_Data for this task_.
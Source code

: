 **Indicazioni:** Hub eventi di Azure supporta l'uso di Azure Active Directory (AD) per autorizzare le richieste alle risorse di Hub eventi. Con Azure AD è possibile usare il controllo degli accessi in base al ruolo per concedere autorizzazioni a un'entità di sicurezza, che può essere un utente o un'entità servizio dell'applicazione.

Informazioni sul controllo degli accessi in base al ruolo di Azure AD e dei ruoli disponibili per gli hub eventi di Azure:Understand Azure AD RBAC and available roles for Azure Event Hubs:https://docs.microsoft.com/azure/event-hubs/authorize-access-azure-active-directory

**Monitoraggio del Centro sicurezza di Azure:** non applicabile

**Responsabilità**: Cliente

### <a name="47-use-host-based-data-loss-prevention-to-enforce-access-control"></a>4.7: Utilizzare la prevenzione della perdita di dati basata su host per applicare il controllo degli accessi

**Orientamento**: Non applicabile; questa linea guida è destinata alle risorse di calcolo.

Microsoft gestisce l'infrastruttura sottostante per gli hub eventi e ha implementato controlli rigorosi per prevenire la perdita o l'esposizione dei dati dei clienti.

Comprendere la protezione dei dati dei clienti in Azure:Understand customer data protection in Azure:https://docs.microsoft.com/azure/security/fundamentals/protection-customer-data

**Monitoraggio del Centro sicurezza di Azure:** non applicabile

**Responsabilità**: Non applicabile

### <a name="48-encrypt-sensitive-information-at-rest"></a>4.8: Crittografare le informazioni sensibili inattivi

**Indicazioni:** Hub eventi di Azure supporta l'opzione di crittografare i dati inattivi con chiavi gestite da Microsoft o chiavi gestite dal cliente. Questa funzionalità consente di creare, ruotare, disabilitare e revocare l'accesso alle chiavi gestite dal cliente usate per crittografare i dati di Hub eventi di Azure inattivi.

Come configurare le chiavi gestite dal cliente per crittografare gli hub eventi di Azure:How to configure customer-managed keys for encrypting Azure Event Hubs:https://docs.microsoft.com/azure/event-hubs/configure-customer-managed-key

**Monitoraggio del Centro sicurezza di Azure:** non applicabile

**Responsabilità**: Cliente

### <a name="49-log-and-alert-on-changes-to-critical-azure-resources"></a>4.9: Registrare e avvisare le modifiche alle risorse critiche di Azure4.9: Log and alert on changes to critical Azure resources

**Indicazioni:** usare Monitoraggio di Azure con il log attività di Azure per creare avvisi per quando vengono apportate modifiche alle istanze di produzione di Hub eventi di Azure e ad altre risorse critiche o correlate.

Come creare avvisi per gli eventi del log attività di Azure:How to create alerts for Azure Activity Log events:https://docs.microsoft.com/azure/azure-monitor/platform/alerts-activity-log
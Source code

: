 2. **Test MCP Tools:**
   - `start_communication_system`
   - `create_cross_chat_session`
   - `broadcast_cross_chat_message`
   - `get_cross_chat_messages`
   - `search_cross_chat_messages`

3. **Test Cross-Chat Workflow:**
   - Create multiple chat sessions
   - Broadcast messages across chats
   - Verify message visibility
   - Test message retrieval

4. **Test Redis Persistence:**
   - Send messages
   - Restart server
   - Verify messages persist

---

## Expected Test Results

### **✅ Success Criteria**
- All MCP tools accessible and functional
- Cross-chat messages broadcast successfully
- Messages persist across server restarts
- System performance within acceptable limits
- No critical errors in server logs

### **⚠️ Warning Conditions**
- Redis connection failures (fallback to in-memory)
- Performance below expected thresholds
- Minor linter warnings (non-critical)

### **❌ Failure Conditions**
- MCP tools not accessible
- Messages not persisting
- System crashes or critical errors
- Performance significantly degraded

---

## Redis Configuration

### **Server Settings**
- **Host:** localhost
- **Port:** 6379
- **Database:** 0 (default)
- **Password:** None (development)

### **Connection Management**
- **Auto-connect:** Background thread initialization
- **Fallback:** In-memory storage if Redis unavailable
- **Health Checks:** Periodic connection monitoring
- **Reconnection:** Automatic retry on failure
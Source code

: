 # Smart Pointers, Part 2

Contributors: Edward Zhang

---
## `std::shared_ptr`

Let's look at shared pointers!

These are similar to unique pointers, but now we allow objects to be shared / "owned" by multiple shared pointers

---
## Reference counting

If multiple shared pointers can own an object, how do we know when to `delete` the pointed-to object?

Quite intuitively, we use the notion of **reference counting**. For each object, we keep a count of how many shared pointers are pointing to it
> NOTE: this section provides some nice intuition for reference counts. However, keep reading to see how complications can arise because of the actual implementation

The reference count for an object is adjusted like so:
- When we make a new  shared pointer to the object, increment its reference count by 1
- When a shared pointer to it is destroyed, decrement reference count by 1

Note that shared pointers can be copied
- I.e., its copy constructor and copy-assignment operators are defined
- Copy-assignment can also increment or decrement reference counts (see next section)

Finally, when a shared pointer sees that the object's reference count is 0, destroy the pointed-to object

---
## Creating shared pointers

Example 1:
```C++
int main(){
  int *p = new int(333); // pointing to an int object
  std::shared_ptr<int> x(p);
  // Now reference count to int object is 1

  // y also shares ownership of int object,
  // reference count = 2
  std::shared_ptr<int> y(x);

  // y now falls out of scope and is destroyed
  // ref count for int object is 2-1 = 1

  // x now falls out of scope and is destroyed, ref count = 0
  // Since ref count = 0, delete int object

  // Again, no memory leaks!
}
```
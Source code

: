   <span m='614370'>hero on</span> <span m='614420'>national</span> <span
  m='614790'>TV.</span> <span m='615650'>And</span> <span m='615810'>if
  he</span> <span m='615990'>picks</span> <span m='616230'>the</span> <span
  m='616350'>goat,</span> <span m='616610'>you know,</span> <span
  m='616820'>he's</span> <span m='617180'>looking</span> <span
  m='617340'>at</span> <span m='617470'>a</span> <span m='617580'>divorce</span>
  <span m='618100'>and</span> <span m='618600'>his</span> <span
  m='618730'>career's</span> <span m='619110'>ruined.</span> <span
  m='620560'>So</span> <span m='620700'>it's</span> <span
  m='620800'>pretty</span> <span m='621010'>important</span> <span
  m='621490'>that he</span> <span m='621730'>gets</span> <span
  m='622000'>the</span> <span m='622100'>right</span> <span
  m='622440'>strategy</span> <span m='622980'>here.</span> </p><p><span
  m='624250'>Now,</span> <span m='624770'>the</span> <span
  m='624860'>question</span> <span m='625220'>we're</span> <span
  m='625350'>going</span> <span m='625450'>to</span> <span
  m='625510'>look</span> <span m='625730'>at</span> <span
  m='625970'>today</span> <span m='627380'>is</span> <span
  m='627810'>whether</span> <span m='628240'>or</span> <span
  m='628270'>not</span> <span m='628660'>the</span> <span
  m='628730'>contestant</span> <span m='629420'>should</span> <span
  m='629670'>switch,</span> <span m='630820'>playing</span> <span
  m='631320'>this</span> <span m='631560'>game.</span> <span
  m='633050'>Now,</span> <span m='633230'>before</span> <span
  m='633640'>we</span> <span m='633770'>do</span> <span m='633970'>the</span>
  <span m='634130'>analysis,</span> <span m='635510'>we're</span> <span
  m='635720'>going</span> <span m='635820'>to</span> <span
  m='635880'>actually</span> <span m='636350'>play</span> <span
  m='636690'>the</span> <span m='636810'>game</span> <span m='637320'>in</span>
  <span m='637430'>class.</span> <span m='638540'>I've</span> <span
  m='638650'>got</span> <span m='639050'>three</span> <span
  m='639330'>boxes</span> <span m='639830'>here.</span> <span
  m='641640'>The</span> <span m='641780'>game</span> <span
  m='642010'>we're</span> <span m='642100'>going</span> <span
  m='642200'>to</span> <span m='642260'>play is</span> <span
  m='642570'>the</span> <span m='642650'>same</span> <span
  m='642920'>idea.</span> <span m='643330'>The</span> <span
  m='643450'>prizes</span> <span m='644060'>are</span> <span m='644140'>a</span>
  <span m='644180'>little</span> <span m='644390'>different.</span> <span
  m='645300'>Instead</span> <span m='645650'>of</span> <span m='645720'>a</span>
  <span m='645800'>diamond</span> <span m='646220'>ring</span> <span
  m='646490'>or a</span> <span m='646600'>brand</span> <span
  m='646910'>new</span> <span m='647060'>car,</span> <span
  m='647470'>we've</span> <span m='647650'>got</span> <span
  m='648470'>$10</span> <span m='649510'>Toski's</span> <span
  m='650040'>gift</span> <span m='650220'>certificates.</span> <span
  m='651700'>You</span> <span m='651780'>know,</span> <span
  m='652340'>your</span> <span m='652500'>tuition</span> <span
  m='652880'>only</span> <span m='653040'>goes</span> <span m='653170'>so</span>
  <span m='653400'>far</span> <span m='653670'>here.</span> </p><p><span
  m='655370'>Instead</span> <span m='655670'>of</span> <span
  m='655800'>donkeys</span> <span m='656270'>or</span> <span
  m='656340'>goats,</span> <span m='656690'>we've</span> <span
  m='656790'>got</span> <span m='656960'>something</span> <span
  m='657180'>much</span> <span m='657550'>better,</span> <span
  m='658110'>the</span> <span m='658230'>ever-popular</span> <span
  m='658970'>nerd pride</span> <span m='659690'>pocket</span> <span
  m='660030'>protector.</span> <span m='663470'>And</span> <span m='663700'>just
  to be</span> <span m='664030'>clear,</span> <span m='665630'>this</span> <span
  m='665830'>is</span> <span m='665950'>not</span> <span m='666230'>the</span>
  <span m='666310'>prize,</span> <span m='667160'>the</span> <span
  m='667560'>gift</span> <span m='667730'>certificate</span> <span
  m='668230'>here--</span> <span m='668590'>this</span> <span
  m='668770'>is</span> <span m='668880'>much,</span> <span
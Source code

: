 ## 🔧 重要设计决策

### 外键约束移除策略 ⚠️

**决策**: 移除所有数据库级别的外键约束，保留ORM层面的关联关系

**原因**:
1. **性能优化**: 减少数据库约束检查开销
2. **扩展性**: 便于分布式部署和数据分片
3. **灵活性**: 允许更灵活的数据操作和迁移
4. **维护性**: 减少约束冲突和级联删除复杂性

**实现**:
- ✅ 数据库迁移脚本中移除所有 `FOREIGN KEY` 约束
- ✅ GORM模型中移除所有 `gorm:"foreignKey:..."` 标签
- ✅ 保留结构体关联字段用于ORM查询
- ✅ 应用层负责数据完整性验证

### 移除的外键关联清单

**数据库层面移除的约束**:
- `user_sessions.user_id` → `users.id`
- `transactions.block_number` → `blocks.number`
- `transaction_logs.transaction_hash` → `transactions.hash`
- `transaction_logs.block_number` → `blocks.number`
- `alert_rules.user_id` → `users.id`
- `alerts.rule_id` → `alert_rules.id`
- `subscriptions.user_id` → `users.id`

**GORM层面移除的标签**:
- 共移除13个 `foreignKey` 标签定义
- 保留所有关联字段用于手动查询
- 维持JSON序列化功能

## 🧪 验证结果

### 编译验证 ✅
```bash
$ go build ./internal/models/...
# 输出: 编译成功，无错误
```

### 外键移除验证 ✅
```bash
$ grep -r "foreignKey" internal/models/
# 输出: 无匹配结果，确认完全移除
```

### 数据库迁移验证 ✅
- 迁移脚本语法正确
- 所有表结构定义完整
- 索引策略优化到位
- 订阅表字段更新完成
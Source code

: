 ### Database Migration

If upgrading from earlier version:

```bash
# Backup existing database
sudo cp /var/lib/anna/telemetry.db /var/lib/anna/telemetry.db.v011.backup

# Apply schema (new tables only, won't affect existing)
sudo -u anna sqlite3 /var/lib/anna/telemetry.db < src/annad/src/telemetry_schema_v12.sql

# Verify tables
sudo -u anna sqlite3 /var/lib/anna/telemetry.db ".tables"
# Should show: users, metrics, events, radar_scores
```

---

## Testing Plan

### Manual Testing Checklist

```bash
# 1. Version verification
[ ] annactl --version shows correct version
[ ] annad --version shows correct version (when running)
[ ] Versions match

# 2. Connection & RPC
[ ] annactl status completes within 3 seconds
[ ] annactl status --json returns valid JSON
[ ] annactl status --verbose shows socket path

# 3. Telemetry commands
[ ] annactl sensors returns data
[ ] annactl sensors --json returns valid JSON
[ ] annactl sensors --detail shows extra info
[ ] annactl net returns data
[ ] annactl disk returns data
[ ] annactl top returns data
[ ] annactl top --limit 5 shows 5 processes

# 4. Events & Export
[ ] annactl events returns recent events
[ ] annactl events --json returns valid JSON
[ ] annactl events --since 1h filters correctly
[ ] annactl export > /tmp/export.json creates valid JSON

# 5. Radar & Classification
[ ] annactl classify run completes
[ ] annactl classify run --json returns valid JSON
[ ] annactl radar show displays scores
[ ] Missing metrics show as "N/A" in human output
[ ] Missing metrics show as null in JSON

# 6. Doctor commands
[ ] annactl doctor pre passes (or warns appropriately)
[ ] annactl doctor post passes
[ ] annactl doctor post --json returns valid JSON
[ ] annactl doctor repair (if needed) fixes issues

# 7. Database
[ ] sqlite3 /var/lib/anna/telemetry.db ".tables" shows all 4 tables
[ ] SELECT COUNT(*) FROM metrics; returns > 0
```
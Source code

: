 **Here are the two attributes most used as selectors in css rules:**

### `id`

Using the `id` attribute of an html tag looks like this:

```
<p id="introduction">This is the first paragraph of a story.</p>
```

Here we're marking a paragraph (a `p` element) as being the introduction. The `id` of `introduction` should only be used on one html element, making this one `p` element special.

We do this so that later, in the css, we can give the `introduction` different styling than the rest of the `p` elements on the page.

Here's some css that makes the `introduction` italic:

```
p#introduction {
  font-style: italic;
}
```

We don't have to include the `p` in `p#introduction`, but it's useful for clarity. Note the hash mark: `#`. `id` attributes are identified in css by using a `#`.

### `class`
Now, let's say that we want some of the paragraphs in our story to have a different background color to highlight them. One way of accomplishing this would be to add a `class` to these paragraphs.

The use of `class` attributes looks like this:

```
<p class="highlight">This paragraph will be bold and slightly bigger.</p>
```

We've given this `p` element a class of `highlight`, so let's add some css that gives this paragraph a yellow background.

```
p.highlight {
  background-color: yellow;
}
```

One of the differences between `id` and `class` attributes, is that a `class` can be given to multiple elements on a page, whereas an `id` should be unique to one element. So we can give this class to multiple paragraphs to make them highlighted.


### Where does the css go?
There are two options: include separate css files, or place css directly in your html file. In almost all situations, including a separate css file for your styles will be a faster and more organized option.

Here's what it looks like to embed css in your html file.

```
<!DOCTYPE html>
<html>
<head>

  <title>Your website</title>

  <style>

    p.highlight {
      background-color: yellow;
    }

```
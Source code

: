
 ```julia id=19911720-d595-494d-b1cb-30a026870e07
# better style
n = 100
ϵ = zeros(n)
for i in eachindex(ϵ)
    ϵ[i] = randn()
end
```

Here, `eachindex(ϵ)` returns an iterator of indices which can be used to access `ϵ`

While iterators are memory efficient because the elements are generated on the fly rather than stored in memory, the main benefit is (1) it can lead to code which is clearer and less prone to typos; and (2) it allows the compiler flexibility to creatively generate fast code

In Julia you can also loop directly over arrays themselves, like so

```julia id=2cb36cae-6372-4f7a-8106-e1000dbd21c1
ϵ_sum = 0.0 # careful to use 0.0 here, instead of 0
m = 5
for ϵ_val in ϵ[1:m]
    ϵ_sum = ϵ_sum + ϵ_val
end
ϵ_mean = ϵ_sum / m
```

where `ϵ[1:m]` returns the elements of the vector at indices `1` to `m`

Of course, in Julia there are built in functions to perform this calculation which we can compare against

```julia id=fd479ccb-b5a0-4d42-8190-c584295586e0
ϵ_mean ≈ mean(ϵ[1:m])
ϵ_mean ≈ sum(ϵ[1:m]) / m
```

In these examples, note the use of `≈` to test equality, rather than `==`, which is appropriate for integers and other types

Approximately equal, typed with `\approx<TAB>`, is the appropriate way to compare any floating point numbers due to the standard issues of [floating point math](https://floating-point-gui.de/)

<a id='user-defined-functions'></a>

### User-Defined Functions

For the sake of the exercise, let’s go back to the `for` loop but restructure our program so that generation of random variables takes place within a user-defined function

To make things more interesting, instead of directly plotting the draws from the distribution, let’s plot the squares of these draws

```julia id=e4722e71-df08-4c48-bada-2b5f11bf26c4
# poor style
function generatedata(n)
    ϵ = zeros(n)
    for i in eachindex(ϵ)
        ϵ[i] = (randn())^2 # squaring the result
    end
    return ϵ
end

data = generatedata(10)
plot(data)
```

_Your goal_. Quote exactly the opening line of the material above and every line after it, up to and including the line that contains "risorse di calcolo.".

_Answer for the task_.
Source code

: **Indicazioni:** Hub eventi di Azure supporta l'uso di Azure Active Directory (AD) per autorizzare le richieste alle risorse di Hub eventi. Con Azure AD è possibile usare il controllo degli accessi in base al ruolo per concedere autorizzazioni a un'entità di sicurezza, che può essere un utente o un'entità servizio dell'applicazione.

Informazioni sul controllo degli accessi in base al ruolo di Azure AD e dei ruoli disponibili per gli hub eventi di Azure:Understand Azure AD RBAC and available roles for Azure Event Hubs:https://docs.microsoft.com/azure/event-hubs/authorize-access-azure-active-directory

**Monitoraggio del Centro sicurezza di Azure:** non applicabile

**Responsabilità**: Cliente

### <a name="47-use-host-based-data-loss-prevention-to-enforce-access-control"></a>4.7: Utilizzare la prevenzione della perdita di dati basata su host per applicare il controllo degli accessi

**Orientamento**: Non applicabile; questa linea guida è destinata alle risorse di calcolo.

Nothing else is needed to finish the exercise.